Digital Humanities City: Restoration of Soonsung

“Digital Humanity City: Restoration of Soon-sung” explores a historical site—Hanyang Dosung (HD), the Seoul City Wall, as an architectural interface to the humanistic values of a city, Seoul.
Hanyang is an old name for Seoul, and Dosung for fortress wall. HD is 11.6 miles long and one of the oldest, most well-preserved fortress walls surrounding a big city with more than 10 million citizens. HD was built in 1396 during the Joseon Dynasty and functioned for 514 years, until 1910. It was built along the ridge around the city, to minimize the damage to nature, reflecting the Korean tradition of respecting the natural world. It was added to and rebuilt in 1422, 1704 and 1800, and different brick designs were used in its initial construction and subsequent reconstructions.
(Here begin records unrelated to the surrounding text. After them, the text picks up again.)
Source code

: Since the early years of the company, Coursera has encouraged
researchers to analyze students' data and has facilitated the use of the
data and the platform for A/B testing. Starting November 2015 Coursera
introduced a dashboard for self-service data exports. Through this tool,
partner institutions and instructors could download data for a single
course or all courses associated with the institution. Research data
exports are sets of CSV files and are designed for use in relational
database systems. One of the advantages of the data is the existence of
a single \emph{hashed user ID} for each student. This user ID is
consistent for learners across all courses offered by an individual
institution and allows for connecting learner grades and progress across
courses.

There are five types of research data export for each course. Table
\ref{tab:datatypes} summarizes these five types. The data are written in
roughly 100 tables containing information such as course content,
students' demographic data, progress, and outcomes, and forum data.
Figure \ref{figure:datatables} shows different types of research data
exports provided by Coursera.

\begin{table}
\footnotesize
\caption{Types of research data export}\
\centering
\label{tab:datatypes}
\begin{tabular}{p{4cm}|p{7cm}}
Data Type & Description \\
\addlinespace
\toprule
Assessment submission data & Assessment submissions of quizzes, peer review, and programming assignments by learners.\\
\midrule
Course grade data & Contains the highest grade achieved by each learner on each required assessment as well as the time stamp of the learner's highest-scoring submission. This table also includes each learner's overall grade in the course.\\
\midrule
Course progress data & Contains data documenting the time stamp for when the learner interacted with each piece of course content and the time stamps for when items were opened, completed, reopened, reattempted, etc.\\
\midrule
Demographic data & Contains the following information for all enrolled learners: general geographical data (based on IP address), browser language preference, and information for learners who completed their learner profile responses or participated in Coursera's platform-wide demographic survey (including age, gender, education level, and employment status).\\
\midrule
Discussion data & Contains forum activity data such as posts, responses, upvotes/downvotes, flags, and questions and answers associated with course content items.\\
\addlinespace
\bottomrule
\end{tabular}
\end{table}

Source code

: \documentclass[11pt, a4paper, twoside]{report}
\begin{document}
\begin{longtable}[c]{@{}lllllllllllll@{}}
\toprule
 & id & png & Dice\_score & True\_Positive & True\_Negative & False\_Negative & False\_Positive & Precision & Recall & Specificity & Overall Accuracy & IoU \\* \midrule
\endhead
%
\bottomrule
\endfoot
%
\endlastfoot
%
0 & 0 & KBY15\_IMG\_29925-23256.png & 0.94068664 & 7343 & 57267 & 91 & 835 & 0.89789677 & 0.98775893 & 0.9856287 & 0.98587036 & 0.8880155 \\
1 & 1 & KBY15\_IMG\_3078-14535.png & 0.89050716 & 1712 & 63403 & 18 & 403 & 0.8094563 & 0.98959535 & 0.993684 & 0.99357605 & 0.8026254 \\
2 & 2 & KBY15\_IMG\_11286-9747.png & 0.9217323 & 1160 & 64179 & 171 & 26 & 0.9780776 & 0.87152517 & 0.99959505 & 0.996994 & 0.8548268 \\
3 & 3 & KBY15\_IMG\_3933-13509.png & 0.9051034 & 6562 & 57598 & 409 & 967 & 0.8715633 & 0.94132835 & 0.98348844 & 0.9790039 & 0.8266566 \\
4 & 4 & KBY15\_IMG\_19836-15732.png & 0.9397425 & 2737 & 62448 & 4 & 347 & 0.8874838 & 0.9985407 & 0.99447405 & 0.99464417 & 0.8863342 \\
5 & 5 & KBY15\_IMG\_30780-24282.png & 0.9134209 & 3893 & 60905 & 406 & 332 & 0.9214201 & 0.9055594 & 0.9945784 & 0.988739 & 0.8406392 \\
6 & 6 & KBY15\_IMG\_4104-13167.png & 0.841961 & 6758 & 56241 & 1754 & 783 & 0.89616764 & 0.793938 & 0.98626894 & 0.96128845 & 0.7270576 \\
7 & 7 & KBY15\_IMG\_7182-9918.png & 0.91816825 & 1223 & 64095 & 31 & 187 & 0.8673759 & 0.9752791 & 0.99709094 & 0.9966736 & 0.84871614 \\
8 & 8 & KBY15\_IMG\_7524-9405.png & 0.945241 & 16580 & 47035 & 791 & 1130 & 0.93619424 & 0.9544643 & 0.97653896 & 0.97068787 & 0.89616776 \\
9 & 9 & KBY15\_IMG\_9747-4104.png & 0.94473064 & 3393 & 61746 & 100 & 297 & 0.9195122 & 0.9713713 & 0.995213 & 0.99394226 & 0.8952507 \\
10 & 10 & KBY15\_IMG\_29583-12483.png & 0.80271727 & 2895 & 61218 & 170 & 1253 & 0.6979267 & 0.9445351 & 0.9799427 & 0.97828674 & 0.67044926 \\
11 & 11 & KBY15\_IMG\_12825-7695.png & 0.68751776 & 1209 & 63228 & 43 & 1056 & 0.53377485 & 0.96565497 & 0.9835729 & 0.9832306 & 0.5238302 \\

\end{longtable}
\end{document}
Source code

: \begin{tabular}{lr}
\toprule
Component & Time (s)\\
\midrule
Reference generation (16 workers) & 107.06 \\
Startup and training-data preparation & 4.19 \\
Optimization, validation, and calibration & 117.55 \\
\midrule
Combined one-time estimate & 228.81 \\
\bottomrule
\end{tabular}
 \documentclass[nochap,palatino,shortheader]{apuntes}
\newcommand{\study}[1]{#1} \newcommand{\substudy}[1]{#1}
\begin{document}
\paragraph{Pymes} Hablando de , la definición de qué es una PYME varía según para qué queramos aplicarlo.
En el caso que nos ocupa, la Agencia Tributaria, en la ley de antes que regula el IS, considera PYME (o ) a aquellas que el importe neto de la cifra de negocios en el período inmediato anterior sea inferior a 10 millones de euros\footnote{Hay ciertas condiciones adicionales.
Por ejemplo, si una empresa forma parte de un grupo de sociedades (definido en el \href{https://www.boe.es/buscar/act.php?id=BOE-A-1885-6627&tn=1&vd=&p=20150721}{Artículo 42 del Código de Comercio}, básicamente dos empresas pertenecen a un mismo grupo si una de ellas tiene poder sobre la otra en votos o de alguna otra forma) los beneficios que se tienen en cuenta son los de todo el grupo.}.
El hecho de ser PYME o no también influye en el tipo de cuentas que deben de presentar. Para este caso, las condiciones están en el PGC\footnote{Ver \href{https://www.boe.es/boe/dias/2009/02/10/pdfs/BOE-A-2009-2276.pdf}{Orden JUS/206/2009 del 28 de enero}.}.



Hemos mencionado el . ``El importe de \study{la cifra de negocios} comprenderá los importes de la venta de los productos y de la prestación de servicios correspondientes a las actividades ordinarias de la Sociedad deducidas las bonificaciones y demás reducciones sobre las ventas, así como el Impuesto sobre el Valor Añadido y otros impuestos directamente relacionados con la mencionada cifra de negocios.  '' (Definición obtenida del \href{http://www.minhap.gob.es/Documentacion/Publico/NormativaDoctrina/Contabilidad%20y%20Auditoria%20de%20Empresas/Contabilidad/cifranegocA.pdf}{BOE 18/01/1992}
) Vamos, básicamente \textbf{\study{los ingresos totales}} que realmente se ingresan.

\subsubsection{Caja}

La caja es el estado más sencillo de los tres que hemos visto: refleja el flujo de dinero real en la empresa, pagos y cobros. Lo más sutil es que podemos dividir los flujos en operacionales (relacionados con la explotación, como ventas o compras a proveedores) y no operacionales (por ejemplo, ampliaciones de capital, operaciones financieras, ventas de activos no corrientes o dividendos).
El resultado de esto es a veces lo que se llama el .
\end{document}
HD already embodies the architectural history in its form during the entire Joseon Dynasty that lasted for 600 years. 

Purpose of the study

The project “Digital Humanities City: Restoration of Soon-sung” considers Hanyang Dosung as an architectural interface that embodies the history of the city and the stories of its people and unravels the hidden times and spaces behind it. This project brings Hanyang Dosung back to life through the humanistic values of the literature, philosophy, history and art spawned by the fortress wall’s 600 years and broadens the public's access to such content by using a location-based AR (Augmented Reality) mobile application that plays AR content on specific locations along the HD. This project provides humanistic knowledge in digital form and expands the range of visitors’ real-time experiences of HD by providing layers of information while they are at the site. The site thus becomes the interface to information. It reinvigorates the experience of HD. This project has three specific goals:



- The study uses a digital humanities approach to explore the intersection between information technology and humanities. It not only engages with digital reproduction of humanities content, but also tries to enhance human experiences of the city by incorporating different digital media technologies and providing integrated humanistic interpretations of the historical site. 


  • - The project democratizes humanities discourses by shifting the focus from written historical documents to artistic productions and human testimonials. More specifically, it is concerned with both historical facts and folk tales, and thus reconstructs grassroots memories as the subject of history.  This project functions as a platform for the bottom-to-top storytelling that has never been told in recorded histories of Seoul. 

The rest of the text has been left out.